The Ahane bridge carries a road east to west over the Owentaraglin River in north County Cork, and what distinguishes it is the quality of its stonework. The voussoirs, the wedge-shaped stones that form the curve of each arch, are well dressed and chamfered along their edges, and a limestone string course runs above the arches like a ruled line separating the functional from the decorative. Two wide segmental arches span the river, each with a prominent keystone, and the cutwater, the pointed projection that divides the current around the central pier, has a blunt, squared-off point rather than the sharper angles found on later Victorian engineering.

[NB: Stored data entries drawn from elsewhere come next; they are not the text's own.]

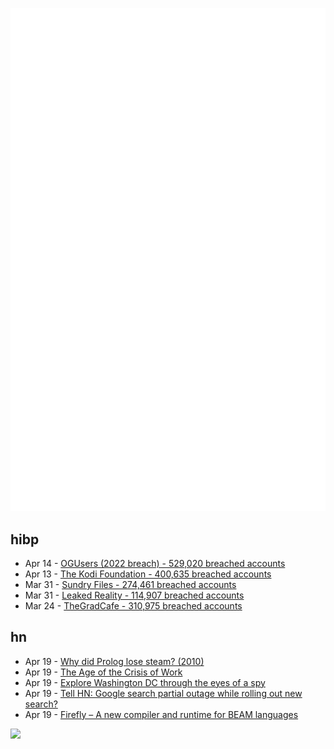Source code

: ![Metrics](https://raw.githubusercontent.com/phixion/phixion/master/metrics.svg)

## hibp

<!--
for https://github.com/phixion/phixion/blob/main/.github/workflows/feeds.yml
-->
<!--START_SECTION:haveibeenpwnd-->
- Apr 14 - [OGUsers (2022 breach) - 529,020 breached accounts](https://haveibeenpwned.com/PwnedWebsites#OGUsers2022)
- Apr 13 - [The Kodi Foundation - 400,635 breached accounts](https://haveibeenpwned.com/PwnedWebsites#KodiFoundation)
- Mar 31 - [Sundry Files - 274,461 breached accounts](https://haveibeenpwned.com/PwnedWebsites#SundryFiles)
- Mar 31 - [Leaked Reality - 114,907 breached accounts](https://haveibeenpwned.com/PwnedWebsites#LeakedReality)
- Mar 24 - [TheGradCafe - 310,975 breached accounts](https://haveibeenpwned.com/PwnedWebsites#TheGradCafe)
<!--END_SECTION:haveibeenpwnd-->

## hn

<!--
for https://github.com/phixion/phixion/blob/main/.github/workflows/feeds.yml
-->
<!--START_SECTION:hn-->
- Apr 19 - [Why did Prolog lose steam? (2010)](https://www.kmjn.org/notes/prolog_lost_steam.html)
- Apr 19 - [The Age of the Crisis of Work](https://harpers.org/archive/2023/05/the-age-of-the-crisis-of-work-quiet-quitting-great-resignation/)
- Apr 19 - [Explore Washington DC through the eyes of a spy](https://secretmissiondc.com/)
- Apr 19 - [Tell HN: Google search partial outage while rolling out new search?](https://news.ycombinator.com/item?id=35622847)
- Apr 19 - [Firefly – A new compiler and runtime for BEAM languages](https://github.com/GetFirefly/firefly)
<!--END_SECTION:hn-->

<!--
for https://yhype.me
-->
![](https://hit.yhype.me/github/profile?user_id=13013670)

The bridge bears a close resemblance to Duncannon Bridge, a nearby early nineteenth-century crossing that was designed by Richard Griffith. Griffith is perhaps best known to Irish historians for the valuation of property he oversaw in the 1840s and 1850s, a document so comprehensive that genealogists still rely on it today, but he was also a trained engineer and geologist who worked extensively on road and infrastructure projects in Munster in the early decades of the nineteenth century. The similarity in detailing between the two bridges, particularly the dressed limestone and the general proportions, suggests Ahane may belong to the same period and possibly the same design tradition, though the north parapet wall has been heavily repaired at some point, which complicates any reading of the original fabric on that side.